Composite - Timelapses





During my residency at Cité des arts internationale in Paris (Summer 2025) I developed this series using archival footage spanning almost 100 years of observational cinema. Starting in 1904 with At the foot of the Flatiron by A.E. Woods, the original 2 minute and 46 second clip observes as a crowd walks on the sidewalk clutching onto their hats during a very windy next to the newly erected Flatiron building in New York City. The film camera, also a relatively new invention, becomes a focal point for many of the passerby. When a Black man walks past the camera, he turns around twice, making a double take staring directly at the lens, losing his hat to the wind. I focused on this moment as an early example of the provocation of the camera, where the camera itself becomes part of what is being observed, and a variable in the document. 

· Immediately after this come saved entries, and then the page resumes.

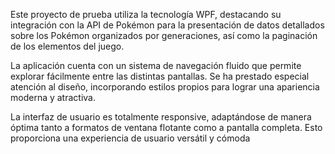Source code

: Este proyecto de prueba utiliza la tecnología WPF, destacando su integración con la API de Pokémon para la presentación de datos detallados sobre los Pokémon organizados por generaciones, así como la paginación de los elementos del juego.

La aplicación cuenta con un sistema de navegación fluido que permite explorar fácilmente entre las distintas pantallas. Se ha prestado especial atención al diseño, incorporando estilos propios para lograr una apariencia moderna y atractiva.

La interfaz de usuario es totalmente responsive, adaptándose de manera óptima tanto a formatos de ventana flotante como a pantalla completa. Esto proporciona una experiencia de usuario versátil y cómoda
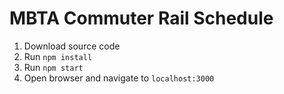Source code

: # MBTA Commuter Rail Schedule

1. Download source code
2. Run `npm install`
3. Run `npm start`
4. Open browser and navigate to `localhost:3000`
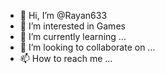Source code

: - 👋 Hi, I’m @Rayan633
- 👀 I’m interested in Games
- 🌱 I’m currently learning ...
- 💞️ I’m looking to collaborate on ...
- 📫 How to reach me ...

<!---
Rayan633/Rayan633 is a ✨ special ✨ repository because its `README.md` (this file) appears on your GitHub profile.
You can click the Preview link to take a look at your changes.
--->
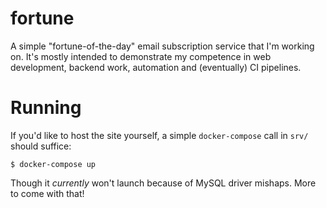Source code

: # fortune

A simple "fortune-of-the-day" email subscription service that I'm working on. It's mostly intended to demonstrate my competence in web development, backend work, automation and (eventually) CI pipelines.

# Running

If you'd like to host the site yourself, a simple `docker-compose` call in `srv/` should suffice:

`$ docker-compose up`

Though it *currently* won't launch because of MySQL driver mishaps. More to come with that!
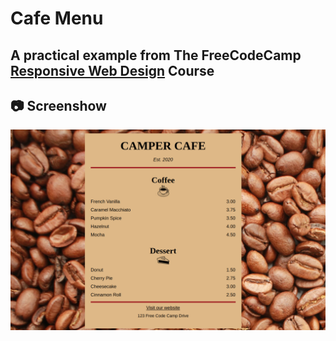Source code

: # Cafe Menu
A practical example from The FreeCodeCamp [Responsive Web Design](https://www.freecodecamp.org/learn/2022/responsive-web-design/) Course
---
##  📷 Screenshow
![](screenshot.png)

In the later half of the 1920’s, Zora Neale Hurston would become the first Black woman to be considered a field ethnographer, documenting the lives of mainly Black living in the South and sometimes including herself in the footage. In Children Playing (1929), Hurston documents a group of children in a playground in Miami. This moment here, the children surround the camera, staring deep into the lens and viewer. Hurston’s work as an ethnographer posed an important question in the narrative around this work, who must the camera be filming in order to be “observing” and who is it filming when it is gathering information?

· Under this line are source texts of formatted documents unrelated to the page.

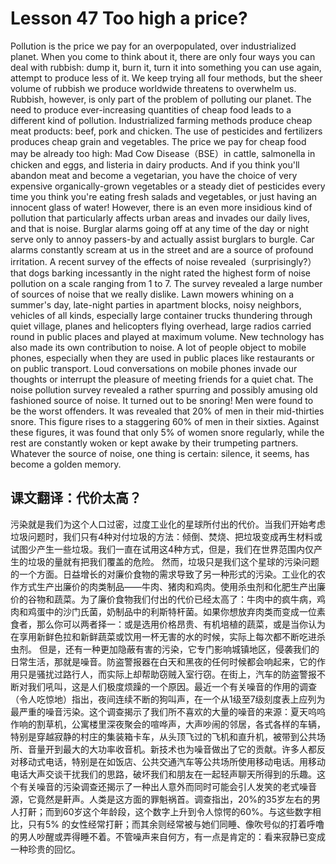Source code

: # Lesson 47 Too high a price?
Pollution is the price we pay for an overpopulated, over industrialized planet. When you come to think about it, there are only four ways you can deal with rubbish: dump it, burn it, turn it into something you can use again, attempt to produce less of it. We keep trying all four methods, but the sheer volume of rubbish we produce worldwide threatens to overwhelm us.
Rubbish, however, is only part of the problem of polluting our planet. The need to produce ever-increasing quantities of cheap food leads to a different kind of pollution. Industrialized farming methods produce cheap meat products: beef, pork and chicken. The use of pesticides and fertilizers produces cheap grain and vegetables. The price we pay for cheap food may be already too high: Mad Cow Disease（BSE）in cattle, salmonella in chicken and eggs, and listeria in dairy products. And if you think you'll abandon meat and become a vegetarian, you have the choice of very expensive organically-grown vegetables or a steady diet of pesticides every time you think you're eating fresh salads and vegetables, or just having an innocent glass of water!
However, there is an even more insidious kind of pollution that particularly affects urban areas and invades our daily lives, and that is noise. Burglar alarms going off at any time of the day or night serve only to annoy passers-by and actually assist burglars to burgle. Car alarms constantly scream at us in the street and are a source of profound irritation. A recent survey of the effects of noise revealed（surprisingly?）that dogs barking incessantly in the night rated the highest form of noise pollution on a scale ranging from 1 to 7. The survey revealed a large number of sources of noise that we really dislike. Lawn mowers whining on a summer's day, late-night parties in apartment blocks, noisy neighbors, vehicles of all kinds, especially large container trucks thundering through quiet village, planes and helicopters flying overhead, large radios carried round in public places and played at maximum volume. New technology has also made its own contribution to noise. A lot of people object to mobile phones, especially when they are used in public places like restaurants or on public transport. Loud conversations on mobile phones invade our thoughts or interrupt the pleasure of meeting friends for a quiet chat. The noise pollution survey revealed a rather spurring and possibly amusing old fashioned source of noise. It turned out to be snoring! Men were found to be the worst offenders. It was revealed that 20% of men in their mid-thirties snore. This figure rises to a staggering 60% of men in their sixties. Against these figures, it was found that only 5% of women snore regularly, while the rest are constantly woken or kept awake by their trumpeting partners. Whatever the source of noise, one thing is certain: silence, it seems, has become a golden memory.

## 课文翻译：代价太高？

污染就是我们为这个人口过密，过度工业化的星球所付出的代价。当我们开始考虑垃圾问题时，我们只有4种对付垃圾的方法：倾倒、焚烧、把垃圾变成再生材料或试图少产生一些垃圾。我们一直在试用这4种方式，但是，我们在世界范围内仅产生的垃圾的量就有把我们覆盖的危险。
然而，垃圾只是我们这个星球的污染问题的一个方面。日益增长的对廉价食物的需求导致了另一种形式的污染。工业化的农作方式生产出廉价的肉类制品——牛肉、猪肉和鸡肉。使用杀虫剂和化肥生产出廉价的谷物和蔬菜。为了廉价食物我们付出的代价已经太高了：牛肉中的疯牛病，鸡肉和鸡蛋中的沙门氏菌，奶制品中的利斯特杆菌。如果你想放弃肉类而变成一位素食者，那么你可以两者择一：或是选用价格昂贵、有机培植的蔬菜，或是当你认为在享用新鲜色拉和新鲜蔬菜或饮用一杯无害的水的时候，实际上每次都不断吃进杀虫剂。
但是，还有一种更加隐蔽有害的污染，它专门影响城镇地区，侵袭我们的日常生活，那就是噪音。防盗警报器在白天和黑夜的任何时候都会响起来，它的作用只是骚扰过路行人，而实际上却帮助窃贼入室行窃。在街上，汽车的防盗警报不断对我们吼叫，这是人们极度烦躁的一个原因。最近一个有关噪音的作用的调查（令人吃惊地）指出，夜间连续不断的狗叫声，在一个从1级至7级刻度表上应列为最严重的噪音污染。这个调查揭示了我们所不喜欢的大量的噪音的来源：夏天呜呜作响的割草机，公寓楼里深夜聚会的喧哗声，大声吵闹的邻居，各式各样的车辆，特别是穿越寂静的村庄的集装箱卡车，从头顶飞过的飞机和直升机，被带到公共场所、音量开到最大的大功率收音机。新技术也为噪音做出了它的贡献。许多人都反对移动式电话，特别是在如饭店、公共交通汽车等公共场所使用移动电话。用移动电话大声交谈干扰我们的思路，破坏我们和朋友在一起轻声聊天所得到的乐趣。这个有关噪音的污染调查还揭示了一种出人意外而同时可能会引人发笑的老式噪音源，它竟然是鼾声。人类是这方面的罪魁祸首。调查指出，20%的35岁左右的男人打鼾；而到60岁这个年龄段，这个数字上升到令人惊愕的60%。与这些数字相比，只有5% 的女性经常打鼾；而其余则经常被与她们同睡、像吹号似的打着呼噜的男人吵醒或弄得睡不着。不管噪声来自何方，有一点是肯定的：看来寂静已变成一种珍贵的回忆。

In the 60’s, Sara Gomez would become the first Black Cuban woman to make a film. Her first and only feature length film, De Cierta Manera (1974), is a narrative-documentary hybrid telling the love story between a factory worker and school teacher and their differences in their revolutionary perspectives. In the documentary asides, the film explores the life of various characters throughout the film. In this scene, the camera wanders into an Abakua ritual, where men sing, dance, and play music. The wall built by the narrative fiction is deconstructed as the men in their ceremony look directly at the camera, and sing.

In Juancy cumple cinco en Cuba (2001), I take from my personal archive, a video my mom took of me at Museo de la Revolucion sitting at the foot of the tank in which Fidel Castro and others rode into Habana after the Bay of Pigs. I point at the sky and look at the camera, calling to my mother.